Culture, Screen

Owen Gower: Still the enemy within

The Scottish producer talks about his latest film. His first documentary film as a director is on the miners’ strikes that ravaged the country 30 years ago.

 

still with theFernando Marín Gascón

 

“We knew people who had lived through the strikes themselves, with experiences that had to be told” is Owen Gower’s response to how the idea came about. “My generation doesn’t really know the problem, I wanted to leave that legacy.”

He adds, “so the title of the film contains ‘still’ because it is a problem that has not gone away, the movement still stands.”

With over seven years of experience in television, and several awards highlighting his career as a producer, Gower makes his directorial début in this political documentary where the British people are the protagonists in an attack on the Thatcher government.

The Prime Minister’s government decided at one point to close a high percentage of mines across the UK with the excuse of excess production and decreased demand.

But it is also said that it was a plan against the National Union of Mineworkers (NUM), who had achieved great social and political power.

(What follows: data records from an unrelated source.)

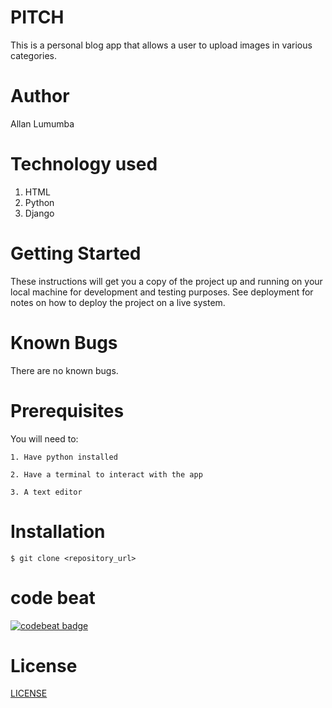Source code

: # PITCH
This is a personal blog app that allows a user to upload images in various categories.

# Author
Allan Lumumba

# Technology used
1. HTML
2. Python
3. Django

# Getting Started
These instructions will get you a copy of the project up and running on your local machine for development and testing purposes. See deployment for notes on how to deploy the project on a live system.

# Known Bugs
There are no known bugs.

# Prerequisites

You will need to:

    1. Have python installed
    
    2. Have a terminal to interact with the app
    
    3. A text editor
    
    
 # Installation
 
    $ git clone <repository_url>

# code beat
[![codebeat badge](https://codebeat.co/badges/ddb5125a-1fa5-4f18-9d8e-621e9c4e4bad)](https://codebeat.co/projects/github-com-allanlas-personal-gallery-master)

# License
[LICENSE](LICENSE)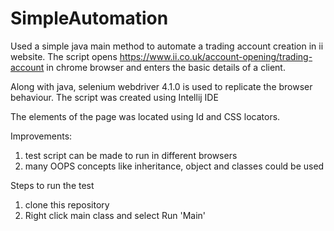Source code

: # SimpleAutomation

Used a simple java main method to automate a trading account creation in ii website. The script opens https://www.ii.co.uk/account-opening/trading-account in chrome browser and enters the basic details of a client.

Along with java, selenium webdriver 4.1.0 is used to replicate the browser behaviour. The script was created using Intellij IDE

The elements of the page was located using Id and CSS locators.

Improvements:
1. test script can be made to run in different browsers
2. many OOPS concepts like inheritance, object and classes could be used

Steps to run the test
1. clone this repository
2. Right click main class and select Run 'Main' 


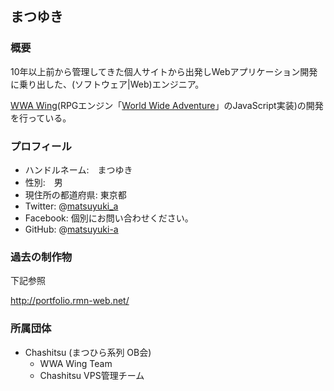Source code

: 
## まつゆき

### 概要
10年以上前から管理してきた個人サイトから出発しWebアプリケーション開発に乗り出した、(ソフトウェア|Web)エンジニア。

[WWA Wing](http://wwawing.com/)(RPGエンジン「[World Wide Adventure](http://wwajp.com/)」のJavaScript実装)の開発を行っている。

### プロフィール
- ハンドルネーム:　まつゆき
- 性別:　男
- 現住所の都道府県: 東京都
- Twitter: @[matsuyuki_a](https://twitter.com/matsuyuki_a)
- Facebook: 個別にお問い合わせください。
- GitHub: @[matsuyuki-a](https://github.com/matsuyuki-a)

### 過去の制作物

下記参照

http://portfolio.rmn-web.net/

### 所属団体
- Chashitsu (まつひら系列 OB会)
  - WWA Wing Team
  - Chashitsu VPS管理チーム
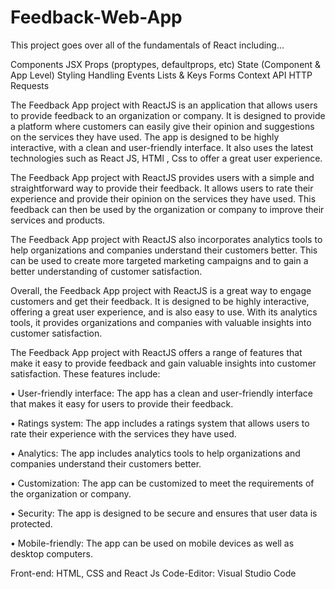 # Feedback-Web-App
This project goes over all of the fundamentals of React including...

Components
JSX
Props (proptypes, defaultprops, etc)
State (Component & App Level)
Styling
Handling Events
Lists & Keys
Forms
Context API
HTTP Requests

The Feedback App project with ReactJS is an application that allows users to provide feedback to an organization or company. It is designed to provide a platform where customers can easily give their opinion and suggestions on the services they have used. The app is designed to be highly interactive, with a clean and user-friendly interface. It also uses the latest technologies such as React JS, HTMl , Css to offer a great user experience.

The Feedback App project with ReactJS provides users with a simple and straightforward way to provide their feedback. It allows users to rate their experience and provide their opinion on the services they have used. This feedback can then be used by the organization or company to improve their services and products.

The Feedback App project with ReactJS also incorporates analytics tools to help organizations and companies understand their customers better. This can be used to create more targeted marketing campaigns and to gain a better understanding of customer satisfaction.

Overall, the Feedback App project with ReactJS is a great way to engage customers and get their feedback. It is designed to be highly interactive, offering a great user experience, and is also easy to use. With its analytics tools, it provides organizations and companies with valuable insights into customer satisfaction.

The Feedback App project with ReactJS offers a range of features that make it easy to provide feedback and gain valuable insights into customer satisfaction. These features include:

• User-friendly interface: The app has a clean and user-friendly interface that makes it easy for users to provide their feedback.

• Ratings system: The app includes a ratings system that allows users to rate their experience with the services they have used.

• Analytics: The app includes analytics tools to help organizations and companies understand their customers better.

• Customization: The app can be customized to meet the requirements of the organization or company.

• Security: The app is designed to be secure and ensures that user data is protected.

• Mobile-friendly: The app can be used on mobile devices as well as desktop computers.

Front-end: HTML, CSS and React Js
Code-Editor: Visual Studio Code
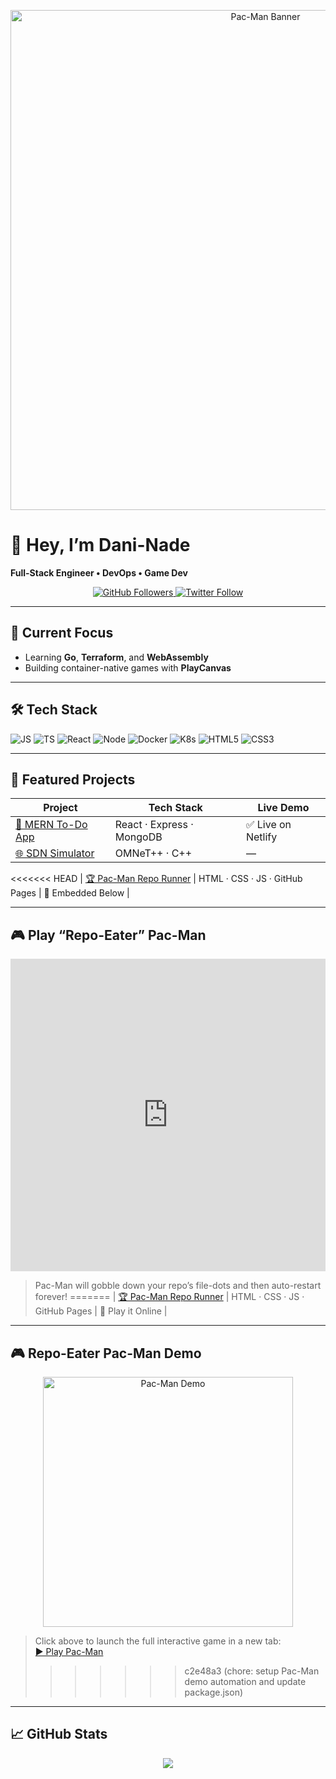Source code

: <!-- assets/pacman-banner.gif -->
<p align="center">
  <img src="./assets/pacman-banner.gif" alt="Pac-Man Banner" width="800"/>
</p>

# 👋 Hey, I’m Dani-Nade

**Full-Stack Engineer • DevOps • Game Dev**

<p align="center">
  <a href="https://github.com/Dani-Nade?tab=followers">
    <img src="https://img.shields.io/github/followers/Dani-Nade?label=Follow&style=social" alt="GitHub Followers"/>
  </a>
  <a href="https://twitter.com/YourHandle">
    <img src="https://img.shields.io/twitter/follow/YourHandle?style=social" alt="Twitter Follow"/>
  </a>
</p>

---

## 🚀 Current Focus
- Learning **Go**, **Terraform**, and **WebAssembly**  
- Building container-native games with **PlayCanvas**  

---

## 🛠️ Tech Stack
<p>
  <img src="https://img.shields.io/badge/JavaScript-F7DF1E?logo=javascript" alt="JS"/>
  <img src="https://img.shields.io/badge/TypeScript-3178C6?logo=typescript" alt="TS"/>
  <img src="https://img.shields.io/badge/React-20232A?logo=react" alt="React"/>
  <img src="https://img.shields.io/badge/Node.js-339933?logo=node.js" alt="Node"/>
  <img src="https://img.shields.io/badge/Docker-2496ED?logo=docker" alt="Docker"/>
  <img src="https://img.shields.io/badge/Kubernetes-326CE5?logo=kubernetes" alt="K8s"/>
  <img src="https://img.shields.io/badge/HTML5-E34F26?logo=html5" alt="HTML5"/>
  <img src="https://img.shields.io/badge/CSS3-1572B6?logo=css3" alt="CSS3"/>
</p>

---

## 📂 Featured Projects
| Project                                                                 | Tech Stack                        | Live Demo                                         |
|-------------------------------------------------------------------------|-----------------------------------|---------------------------------------------------|
| [📝 MERN To-Do App](https://github.com/Dani-Nade/todo-app)               | React · Express · MongoDB         | ✅ Live on Netlify                                |
| [🌐 SDN Simulator](https://github.com/Dani-Nade/sdn-sim)                 | OMNeT++ · C++                     | —                                                 |
<<<<<<< HEAD
| [🏆 Pac-Man Repo Runner](https://dani-nade.github.io/Dani-Nade/docs/pacman-repo/)       | HTML · CSS · JS · GitHub Pages    | 🔗 Embedded Below                                 |

---

## 🎮 Play “Repo-Eater” Pac-Man

<iframe
  src="https://dani-nade.github.io/Dani-Nade/pacman-repo/"
  width="100%"
  height="500"
  frameborder="0"
  allowfullscreen
></iframe>

> Pac-Man will gobble down your repo’s file-dots and then auto-restart forever!
=======
| [🏆 Pac-Man Repo Runner](https://dani-nade.github.io/Dani-Nade/pacman-repo/) | HTML · CSS · JS · GitHub Pages    | 🔗 Play it Online                                 |

---

## 🎮 Repo-Eater Pac-Man Demo

<p align="center">
  <img src="./dist/pacman-demo.gif" alt="Pac-Man Demo" width="400"/>
</p>

> Click above to launch the full interactive game in a new tab:  
> [▶️ Play Pac-Man](https://dani-nade.github.io/Dani-Nade/pacman-repo/)
>>>>>>> c2e48a3 (chore: setup Pac-Man demo automation and update package.json)

---

## 📈 GitHub Stats
<p align="center">
  <img src="https://github-readme-stats.vercel.app/api?username=Dani-Nade&show_icons=true&theme=radical"/>
</p>
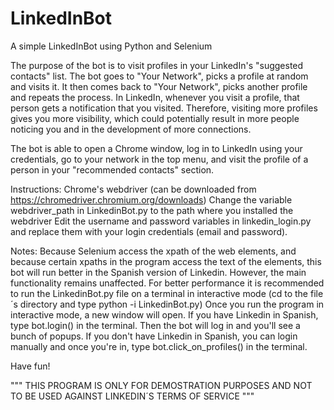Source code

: # LinkedInBot
A simple LinkedInBot using Python and Selenium

The purpose of the bot is to visit profiles in your LinkedIn's "suggested contacts" list. The bot goes to "Your Network", picks a profile at random and visits it. It then comes back to "Your Network", picks another profile and repeats the process. In LinkedIn, whenever you visit a profile, that person gets a notification that you visited. Therefore, visiting more profiles gives you more visibility, which could potentially result in more people noticing you and in the development of more connections.

The bot is able to open a Chrome window, log in to LinkedIn using your credentials, go to your network in the top menu, and visit the profile of a person in your "recommended contacts" section.



Instructions: Chrome's webdriver (can be downloaded from https://chromedriver.chromium.org/downloads) Change the variable webdriver_path in LinkedinBot.py to the path where you installed the webdriver Edit the username and password variables in linkedin_login.py and replace them with your login credentials (email and password).

Notes: Because Selenium access the xpath of the web elements, and because certain xpaths in the program access the text of the elements, this bot will run better in the Spanish version of Linkedin. However, the main functionality remains unaffected. For better performance it is recommended to run the LinkedinBot.py file on a terminal in interactive mode (cd to the file´s directory and type python -i LinkedinBot.py) Once you run the program in interactive mode, a new window will open. If you have Linkedin in Spanish, type bot.login() in the terminal. Then the bot will log in and you'll see a bunch of popups. If you don't have Linkedin in Spanish, you can login manually and once you're in, type bot.click_on_profiles() in the terminal.

Have fun!

""" THIS PROGRAM IS ONLY FOR DEMOSTRATION PURPOSES AND NOT TO BE USED AGAINST LINKEDIN´S TERMS OF SERVICE """
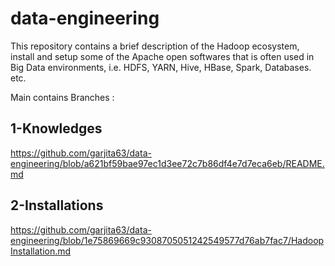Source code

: # data-engineering
This repository contains a brief description of the Hadoop ecosystem, install and setup some of the Apache open softwares that is often used in Big Data environments, i.e. HDFS, YARN, Hive, HBase, Spark, Databases. etc.

Main contains Branches : 

## 1-Knowledges

https://github.com/garjita63/data-engineering/blob/a621bf59bae97ec1d3ee72c7b86df4e7d7eca6eb/README.md

## 2-Installations

https://github.com/garjita63/data-engineering/blob/1e75869669c9308705051242549577d76ab7fac7/HadoopInstallation.md
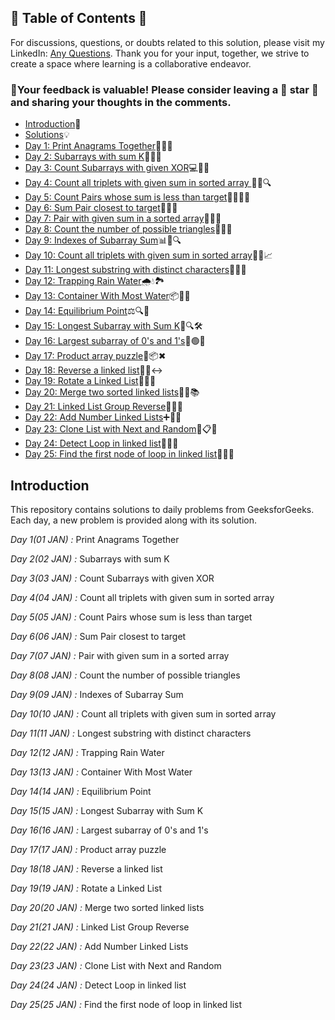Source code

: ## 📜 Table of Contents 📜

For discussions, questions, or doubts related to this solution, please visit my LinkedIn: [Any Questions](https://www.linkedin.com/in/het-patel-8b110525a/). Thank you for your input, together, we strive to create a space where learning is a collaborative endeavor.

### 🔮Your feedback is valuable! Please consider leaving a 🌟 star 🌟 and sharing your thoughts in the comments.

- [Introduction](https://github.com/Hunterdii/GeeksforGeeks-POTD/blob/main/README.md)📝
- [Solutions](https://github.com/Hunterdii/GeeksforGeeks-POTD/tree/main/January%202026%20GFG%20SOLUTION)💡
- [Day 1: Print Anagrams Together](01(Jan)%20Print%20Anagrams%20Together.md)🔡👥🤝
- [Day 2: Subarrays with sum K](02(Jan)%20Subarrays%20with%20sum%20K.md)🔢➕🎯
- [Day 3: Count Subarrays with given XOR](03(Jan)%20Count%20Subarrays%20with%20given%20XOR.md)💻🔢🧮
- [Day 4: Count all triplets with given sum in sorted array ](04(Jan)%20Count%20all%20triplets%20with%20given%20sum%20in%20sorted%20array.md)🔢🔽🔍
- [Day 5: Count Pairs whose sum is less than target](05(Jan)%20Count%20Pairs%20whose%20sum%20is%20less%20than%20target.md)👫🔢👨‍💻		
- [Day 6: Sum Pair closest to target](06(Jan)%20Sum%20Pair%20closest%20to%20target.md)🎯💡🔢		
- [Day 7: Pair with given sum in a sorted array](07(Jan)%20Pair%20with%20given%20sum%20in%20a%20sorted%20array.md)🔢🧮✅	
- [Day 8: Count the number of possible triangles](08(Jan)%20Count%20the%20number%20of%20possible%20triangles.md)📐📏🧮
- [Day 9: Indexes of Subarray Sum](09(Jan)%20Indexes%20of%20Subarray%20Sum.md)📊📐🔍
- [Day 10: Count all triplets with given sum in sorted array](10(Jan)%20Count%20distinct%20elements%20in%20every%20window.md)🔢🎯📈
- [Day 11: Longest substring with distinct characters](11(Jan)%20Longest%20substring%20with%20distinct%20characters.md)🧵🔤🧠
- [Day 12: Trapping Rain Water](12(Jan)%20Trapping%20Rain%20Water.md)🌧️💧🏞️
- [Day 13: Container With Most Water](13(Jan)%20Container%20With%20Most%20Water.md)📦🌊📐
- [Day 14: Equilibrium Point](14(Jan)%20Equilibrium%20Point.md)⚖️🔍🧮
- [Day 15: Longest Subarray with Sum K](15(Jan)%20Longest%20Subarray%20with%20Sum%20K.md)🌟🔍🛠️
- [Day 16: Largest subarray of 0's and 1's](16(Jan)%20Largest%20subarray%20of%200's%20and%201's.md)🔢🟢🔴
- [Day 17: Product array puzzle](17(Jan)%20Product%20array%20puzzle.md)🧩📦✖
- [Day 18: Reverse a linked list](18(Jan)%20Reverse%20a%20linked%20list.md)🔄🔗↔️
- [Day 19: Rotate a Linked List](19(Jan)%20Rotate%20a%20Linked%20List.md)🚀🔄💫
- [Day 20: Merge two sorted linked lists](20(Jan)%20Merge%20two%20sorted%20linked%20lists.md)🔗➕📚
- [Day 21: Linked List Group Reverse](21(Jan)%20Linked%20List%20Group%20Reverse.md)🔗🔄🌀
- [Day 22: Add Number Linked Lists](22(Jan)%20Add%20Number%20Linked%20Lists.md)➕🔗🚀
- [Day 23: Clone List with Next and Random](23(Jan)%20Clone%20List%20with%20Next%20and%20Random.md)🔗📋🤔
- [Day 24: Detect Loop in linked list](24(Jan)%20Detect%20Loop%20in%20linked%20list.md)🔗🐍🚦
- [Day 25: Find the first node of loop in linked list](25(Jan)%20Find%20the%20first%20node%20of%20loop%20in%20linked%20list.md)🔗🔁🛑


  
## Introduction

This repository contains solutions to daily problems from GeeksforGeeks. Each day, a new problem is provided along with its solution.

*Day 1(01 JAN) :* Print Anagrams Together

*Day 2(02 JAN) :* Subarrays with sum K 

*Day 3(03 JAN) :* Count Subarrays with given XOR 

*Day 4(04 JAN) :* Count all triplets with given sum in sorted array 

*Day 5(05 JAN) :* Count Pairs whose sum is less than target

*Day 6(06 JAN) :* Sum Pair closest to target 

*Day 7(07 JAN) :* Pair with given sum in a sorted array 

*Day 8(08 JAN) :* Count the number of possible triangles 

*Day 9(09 JAN) :* Indexes of Subarray Sum

*Day 10(10 JAN) :* Count all triplets with given sum in sorted array

*Day 11(11 JAN) :* Longest substring with distinct characters

*Day 12(12 JAN) :* Trapping Rain Water

*Day 13(13 JAN) :* Container With Most Water

*Day 14(14 JAN) :* Equilibrium Point 

*Day 15(15 JAN) :* Longest Subarray with Sum K

*Day 16(16 JAN) :* Largest subarray of 0's and 1's

*Day 17(17 JAN) :* Product array puzzle

*Day 18(18 JAN) :* Reverse a linked list

*Day 19(19 JAN) :* Rotate a Linked List

*Day 20(20 JAN) :* Merge two sorted linked lists

*Day 21(21 JAN) :* Linked List Group Reverse

*Day 22(22 JAN) :* Add Number Linked Lists

*Day 23(23 JAN) :* Clone List with Next and Random

*Day 24(24 JAN) :* Detect Loop in linked list

*Day 25(25 JAN) :* Find the first node of loop in linked list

The consequences of the closures brought mass demonstrations that lasted about a year.

“We had to give a voice to those people who did not have one at that time and have kept silent for 30 years,” he says. “Margaret Thatcher had all the media available to her, and therefore we have only focused on the people, on their experiences.”

Margaret Thatcher. Photo by Levan Ramishvili /Flickr. Creative Commons License, Public Domain.

Both Gower and Mike Simons, writer and photographer, created the documentary from material that they had, and the people who they knew and who had lived through union strikes. “We wanted to do something interesting with the material,” says Gower.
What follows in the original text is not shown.